YOUR TASK: Copy each line of the records exactly, stopping only after the line that contains "where $\ln$ is" has been written, and leave pictures out.

DATA FOR REVIEW:
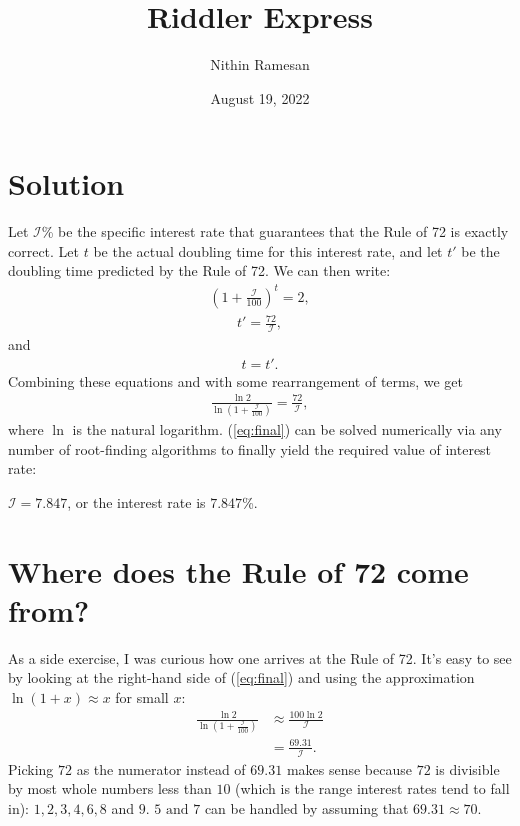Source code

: \documentclass[11pt]{article}
\title{Riddler Express}
\date{August 19, 2022}
\author{Nithin Ramesan}
\theoremstyle{definition}
\begin{document}
	\maketitle
	\section{Solution}
	Let $\mathcal{I}$\% be the specific interest rate that guarantees that the Rule of 72 is exactly correct. Let $t$ be the actual doubling time for this interest rate, and let $t'$ be the doubling time predicted by the Rule of 72. We can then write:
	\begin{align}
		\left(1 + \frac{\mathcal{I}}{100}\right)^t = 2,
	\end{align}
\begin{align}
	t' = \frac{72}{\mathcal{I}},
\end{align}
and
\begin{align}
	t=t'.
\end{align}
Combining these equations and with some rearrangement of terms, we get
\begin{align}
	\label{eq:final}
	\frac{\ln 2}{\ln \left(1 + \frac{\mathcal{I}}{100}\right)} = \frac{72}{\mathcal{I}},
\end{align}
where $\ln$ is the natural logarithm. (\ref{eq:final}) can be solved numerically via any number of root-finding algorithms to finally yield the required value of interest rate:
\begin{center}
	$\mathcal{I}=7.847$, or the interest rate is $7.847$\%.
\end{center}
\section{Where does the Rule of 72 come from?}
As a side exercise, I was curious how one arrives at the Rule of 72. It's easy to see by looking at the right-hand side of (\ref{eq:final}) and using the approximation $\ln(1+x)\approx x$ for small $x$:
\begin{align*}
	\frac{\ln 2}{\ln \left(1 + \frac{\mathcal{I}}{100}\right)} &\approx \frac{100\ln 2}{\mathcal{I}}\\
	&= \frac{69.31}{\mathcal{I}}.
\end{align*}
Picking $72$ as the numerator instead of $69.31$ makes sense because $72$ is divisible by most whole numbers less than $10$ (which is the range interest rates tend to fall in): $1, 2, 3, 4, 6, 8$ and $9$. $5 \text{ and } 7$ can be handled by assuming that $69.31 \approx 70$.
\end{document}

EXERCISE RESULT:
Source code

: \documentclass[11pt]{article}
\title{Riddler Express}
\date{August 19, 2022}
\author{Nithin Ramesan}
\theoremstyle{definition}
\begin{document}
	\maketitle
	\section{Solution}
	Let $\mathcal{I}$\% be the specific interest rate that guarantees that the Rule of 72 is exactly correct. Let $t$ be the actual doubling time for this interest rate, and let $t'$ be the doubling time predicted by the Rule of 72. We can then write:
	\begin{align}
		\left(1 + \frac{\mathcal{I}}{100}\right)^t = 2,
	\end{align}
\begin{align}
	t' = \frac{72}{\mathcal{I}},
\end{align}
and
\begin{align}
	t=t'.
\end{align}
Combining these equations and with some rearrangement of terms, we get
\begin{align}
	\label{eq:final}
	\frac{\ln 2}{\ln \left(1 + \frac{\mathcal{I}}{100}\right)} = \frac{72}{\mathcal{I}},
\end{align}
where $\ln$ is the natural logarithm. (\ref{eq:final}) can be solved numerically via any number of root-finding algorithms to finally yield the required value of interest rate:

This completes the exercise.